How about a regressive tax system?
ROBERT RINGER
By Robert Ringer
December 17, 2010 ~ 1:00 am Eastern
© 2010
How refreshing it was to read Rep. Michele Bachmann's choice of words when she said, "I called for the current tax rates to be made permanent for all Americans." Finally, a Republican who refuses to use the term "Bush tax cuts" when alluding to our current tax rate.
As I have repeatedly pointed out, when politicians and media pundits talk about the "Bush tax cuts," they clearly are implying that the normal, acceptable tax rates are whatever they were before President Bush reduced them. Claire McCaskill recently summed up this warped far-left viewpoint when she said, "If they think it's OK to raise taxes for the embattled middle class because … we don't GIVE more money to millionaires, it really is time for people in America to pick up pitchforks."
I understand that lefties like McCaskill are hopeless, but I often wonder if I'm the only one who finds it odd when a Republican legislator says, "You don't raise taxes in the middle of a recession." Such a statement implies that it's OK to raise taxes when times are good. Sorry, but there's no such thing as a good time to raise taxes.
If raising taxes is a bad thing to do during a recession, why would it be a good thing to do when the economy is strong? What would be the objective – to try make a strong economy weak? If high taxes are good for the economy, let's have high taxes permanently. But if they're bad for the economy, let's get rid of them altogether.
Republicans will be shooting themselves in the foot if they finalize a deal that includes an extension of unemployment benefits. Why don't we stop kidding ourselves and admit that this insidious transfer-of-wealth program is evolving into a guaranteed minimum income (via never-ending extensions). Sorry, Nancy, but unemployment benefits accomplish just three things: They 1) increase the deficit, 2) cause unemployment and 3) slow economic growth.
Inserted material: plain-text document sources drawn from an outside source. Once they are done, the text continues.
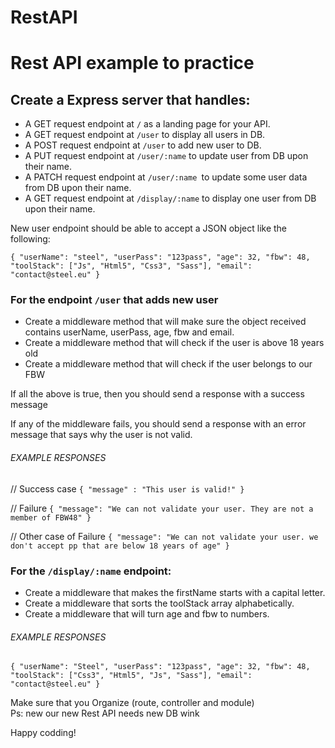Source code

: # RestAPI

# Rest API example to practice

## Create a Express server that handles:

- A GET request endpoint at `/` as a landing page for your API.
- A GET request endpoint at `/user` to display all users in DB.
- A POST request endpoint at `/user` to add new user to DB.
- A PUT request endpoint at `/user/:name` to update user from DB upon their name.
- A PATCH request endpoint at `/user/:name `to update some user data from DB upon their name.
- A GET request endpoint at `/display/:name` to display one user from DB upon their name.

New user endpoint should be able to accept a JSON object like the following:

`{ "userName": "steel", "userPass": "123pass", "age": 32, "fbw": 48, "toolStack": ["Js", "Html5", "Css3", "Sass"], "email": "contact@steel.eu" }`

### For the endpoint `/user` that adds new user

- Create a middleware method that will make sure the object received contains userName, userPass, age, fbw and email.
- Create a middleware method that will check if the user is above 18 years old
- Create a middleware method that will check if the user belongs to our FBW

If all the above is true, then you should send a response with a success message

If any of the middleware fails, you should send a response with an error message that says why the user is not valid.

###### EXAMPLE RESPONSES

// Success case
`{ "message" : "This user is valid!" }`

// Failure
`{ "message": "We can not validate your user. They are not a member of FBW48" }`

// Other case of Failure
`{ "message": "We can not validate your user. we don't accept pp that are below 18 years of age" }`

### For the `/display/:name` endpoint:

- Create a middleware that makes the firstName starts with a capital letter.
- Create a middleware that sorts the toolStack array alphabetically.
- Create a middleware that will turn age and fbw to numbers.

###### EXAMPLE RESPONSES

`{ "userName": "Steel", "userPass": "123pass", "age": 32, "fbw": 48, "toolStack": ["Css3", "Html5", "Js", "Sass"], "email": "contact@steel.eu" }`

Make sure that you Organize (route, controller and module)  
Ps: new our new Rest API needs new DB wink

Happy codding!
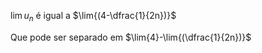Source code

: $\lim{u_n}$ é igual a $\lim{(4-\dfrac{1}{2n})}$

Que pode ser separado em $\lim{4}-\lim{(\dfrac{1}{2n})}$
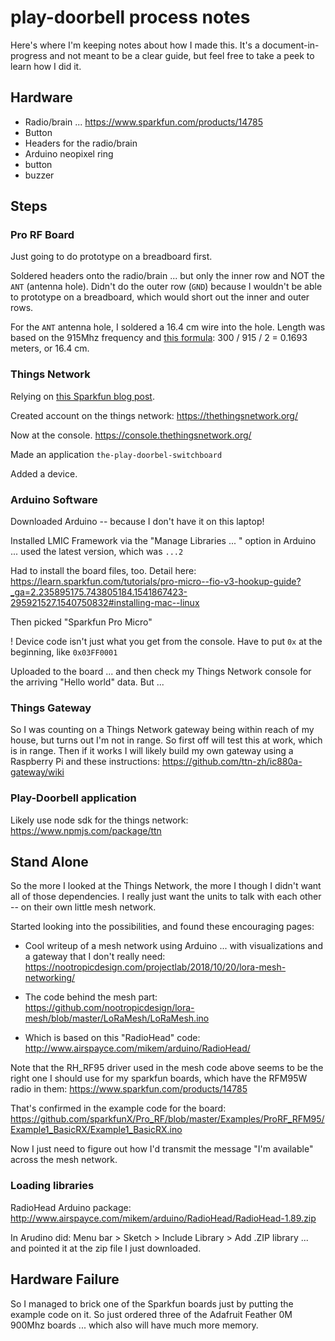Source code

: # play-doorbell process notes

Here's where I'm keeping notes about how I made this. It's a document-in-progress and not meant to be a clear guide, but feel free to take a peek to learn how I did it.

## Hardware

- Radio/brain ... https://www.sparkfun.com/products/14785
- Button
- Headers for the radio/brain
- Arduino neopixel ring
- button
- buzzer

## Steps

### Pro RF Board

Just going to do prototype on a breadboard first.

Soldered headers onto the radio/brain ... but only the inner row and NOT the `ANT` (antenna hole). Didn't do the outer row (`GND`) because I wouldn't be able to prototype on a breadboard, which would short out the inner and outer rows.

For the `ANT` antenna hole, I soldered a 16.4 cm wire into the hole. Length was based on the 915Mhz frequency and [this formula](https://www.instructables.com/topics/How-do-you-determine-the-length-of-an-antenna-and-/): 300 / 915 / 2 = 0.1693 meters, or 16.4 cm.

### Things Network

Relying on [this Sparkfun blog post](https://learn.sparkfun.com/tutorials/lorawan-with-prorf-and-the-things-network?_ga=2.224342429.743805184.1541867423-295921527.1540750832). 

Created account on the things network: https://thethingsnetwork.org/

Now at the console. https://console.thethingsnetwork.org/

Made an application `the-play-doorbel-switchboard`

Added a device.

### Arduino Software

Downloaded Arduino -- because I don't have it on this laptop!

Installed LMIC Framework via the "Manage Libraries ... " option in Arduino ... used the latest version, which was `...2`

Had to install the board files, too. Detail here: https://learn.sparkfun.com/tutorials/pro-micro--fio-v3-hookup-guide?_ga=2.235895175.743805184.1541867423-295921527.1540750832#installing-mac--linux

Then picked "Sparkfun Pro Micro"

! Device code isn't just what you get from the console. Have to put `0x` at the beginning, like 
`0x03FF0001`

Uploaded to the board ... and then check my Things Network console for the arriving "Hello world" data. But ...

### Things Gateway

So I was counting on a Things Network gateway being within reach of my house, but turns out I'm not in range. So first off will test this at work, which is in range. Then if it works I will likely build my own gateway using a Raspberry Pi and these instructions: https://github.com/ttn-zh/ic880a-gateway/wiki

### Play-Doorbell application

Likely use node sdk for the things network: https://www.npmjs.com/package/ttn

## Stand Alone

So the more I looked at the Things Network, the more I though I didn't want all of those dependencies. I really just want the units to talk with each other -- on their own little mesh network.

Started looking into the possibilities, and found these encouraging pages:

- Cool writeup of a mesh network using Arduino ... with visualizations and a gateway that I don't really need: https://nootropicdesign.com/projectlab/2018/10/20/lora-mesh-networking/

- The code behind the mesh part: https://github.com/nootropicdesign/lora-mesh/blob/master/LoRaMesh/LoRaMesh.ino

- Which is based on this "RadioHead" code: http://www.airspayce.com/mikem/arduino/RadioHead/

Note that the RH_RF95 driver used in the mesh code above seems to be the right one I should use for my sparkfun boards, which have the RFM95W radio in them: https://www.sparkfun.com/products/14785

That's confirmed in the example code for the board: https://github.com/sparkfunX/Pro_RF/blob/master/Examples/ProRF_RFM95/Example1_BasicRX/Example1_BasicRX.ino

Now I just need to figure out how I'd transmit the message "I'm available" across the mesh network.

### Loading libraries

RadioHead Arduino package: http://www.airspayce.com/mikem/arduino/RadioHead/RadioHead-1.89.zip

In Arudino did: Menu bar > Sketch > Include Library > Add .ZIP library ... and pointed it at the zip file I just downloaded.

## Hardware Failure

So I managed to brick one of the Sparkfun boards just by putting the example code on it. So just ordered three of the Adafruit Feather 0M 900Mhz boards ... which also will have much more memory.


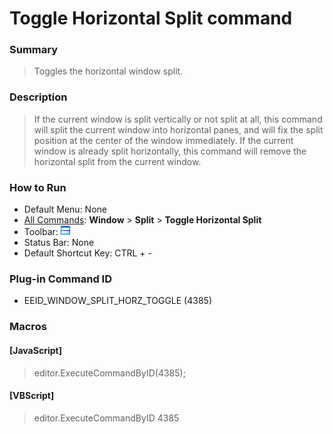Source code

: # Toggle Horizontal Split command

### Summary

> Toggles the horizontal window split.

### Description

> If the current window is split vertically or not split at all, this command
> will split the current window into horizontal panes, and will fix the split position
> at the center of the window immediately. If the current window is already
> split horizontally, this command will remove the horizontal split from the
> current window.

### How to Run

- Default Menu: None
- [All Commands](../tools/all_commands): **Window**
\> **Split** \> **Toggle Horizontal Split**
- Toolbar: ![](../../images/windowsplithorzfix.gif)
- Status Bar: None
- Default Shortcut Key: CTRL + -

### Plug-in Command ID

- EEID\_WINDOW\_SPLIT\_HORZ\_TOGGLE (4385)

### Macros

#### \[JavaScript\]

> editor.ExecuteCommandByID(4385);

#### \[VBScript\]

> editor.ExecuteCommandByID 4385
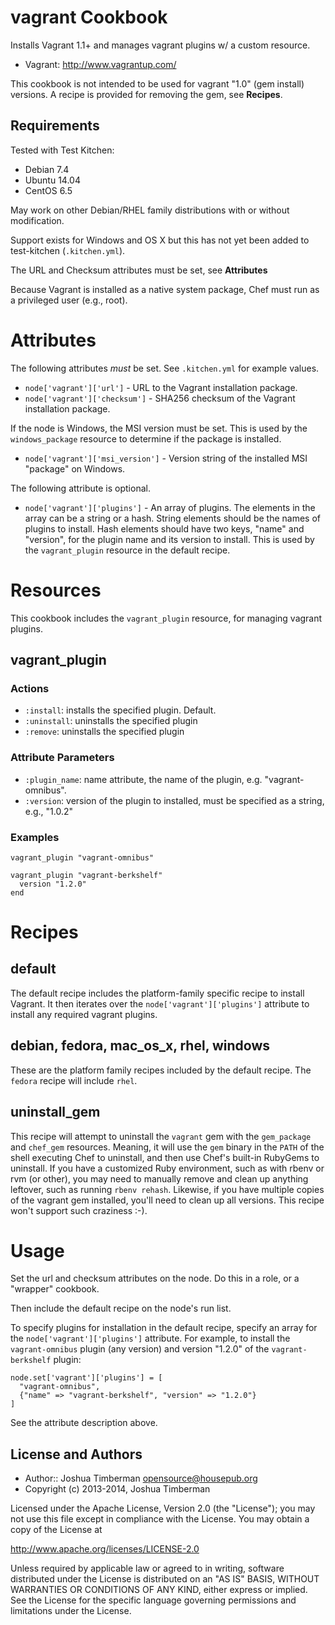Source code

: vagrant Cookbook
================

Installs Vagrant 1.1+ and manages vagrant plugins w/ a custom
resource.

* Vagrant: http://www.vagrantup.com/

This cookbook is not intended to be used for vagrant "1.0" (gem
install) versions. A recipe is provided for removing the gem, see __Recipes__.

Requirements
------------

Tested with Test Kitchen:

* Debian 7.4
* Ubuntu 14.04
* CentOS 6.5

May work on other Debian/RHEL family distributions with or without modification.

Support exists for Windows and OS X but this has not yet been added to test-kitchen (`.kitchen.yml`).

The URL and Checksum attributes must be set, see __Attributes__

Because Vagrant is installed as a native system package, Chef must run as a privileged user (e.g., root).

Attributes
==========

The following attributes *must* be set. See `.kitchen.yml` for example values.

* `node['vagrant']['url']` - URL to the Vagrant installation package.
* `node['vagrant']['checksum']` - SHA256 checksum of the Vagrant
  installation package.

If the node is Windows, the MSI version must be set. This is used by
the `windows_package` resource to determine if the package is
installed.

* `node['vagrant']['msi_version']` - Version string of the installed
  MSI "package" on Windows.

The following attribute is optional.

* `node['vagrant']['plugins']` - An array of plugins. The elements in
  the array can be a string or a hash. String elements should be the
  names of plugins to install. Hash elements should have two keys,
  "name" and "version", for the plugin name and its version to
  install. This is used by the `vagrant_plugin` resource in the
  default recipe.

Resources
=========

This cookbook includes the `vagrant_plugin` resource, for managing
vagrant plugins.

## vagrant_plugin

### Actions

- `:install`: installs the specified plugin. Default.
- `:uninstall`: uninstalls the specified plugin
- `:remove`: uninstalls the specified plugin

### Attribute Parameters

- `:plugin_name`: name attribute, the name of the plugin, e.g.
  "vagrant-omnibus".
- `:version`: version of the plugin to installed, must be specified as
  a string, e.g., "1.0.2"

### Examples

    vagrant_plugin "vagrant-omnibus"

    vagrant_plugin "vagrant-berkshelf"
      version "1.2.0"
    end

Recipes
=======

## default

The default recipe includes the platform-family specific recipe to
install Vagrant. It then iterates over the
`node['vagrant']['plugins']` attribute to install any required vagrant
plugins.

## debian, fedora, mac_os_x, rhel, windows

These are the platform family recipes included by the default recipe.
The `fedora` recipe will include `rhel`.

## uninstall_gem

This recipe will attempt to uninstall the `vagrant` gem with the
`gem_package` and `chef_gem` resources. Meaning, it will use the `gem`
binary in the `PATH` of the shell executing Chef to uninstall, and
then use Chef's built-in RubyGems to uninstall. If you have a
customized Ruby environment, such as with rbenv or rvm (or other), you
may need to manually remove and clean up anything leftover, such as
running `rbenv rehash`. Likewise, if you have multiple copies of the
vagrant gem installed, you'll need to clean up all versions. This
recipe won't support such craziness :-).

Usage
=====

Set the url and checksum attributes on the node. Do this in a role, or
a "wrapper" cookbook.

Then include the default recipe on the node's run list.

To specify plugins for installation in the default recipe, specify an
array for the `node['vagrant']['plugins']` attribute. For example, to
install the `vagrant-omnibus` plugin (any version) and version "1.2.0"
of the `vagrant-berkshelf` plugin:

    node.set['vagrant']['plugins'] = [
      "vagrant-omnibus",
      {"name" => "vagrant-berkshelf", "version" => "1.2.0"}
    ]

See the attribute description above.

License and Authors
-------------------

* Author:: Joshua Timberman <opensource@housepub.org>
* Copyright (c) 2013-2014, Joshua Timberman

Licensed under the Apache License, Version 2.0 (the "License");
you may not use this file except in compliance with the License.
You may obtain a copy of the License at

   http://www.apache.org/licenses/LICENSE-2.0

Unless required by applicable law or agreed to in writing, software
distributed under the License is distributed on an "AS IS" BASIS,
WITHOUT WARRANTIES OR CONDITIONS OF ANY KIND, either express or implied.
See the License for the specific language governing permissions and
limitations under the License.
No one knows the exact degree of the tradeoff, but the big picture is that in a compromise scenario people would get to keep more of their own money because taxes would not be increased (for now), and some would use it as an opportunity to expand their businesses and create jobs. But the increase in unemployment benefits would offset much, if not all, of that illusory economic stimulus by bleeding vast sums into idle hands.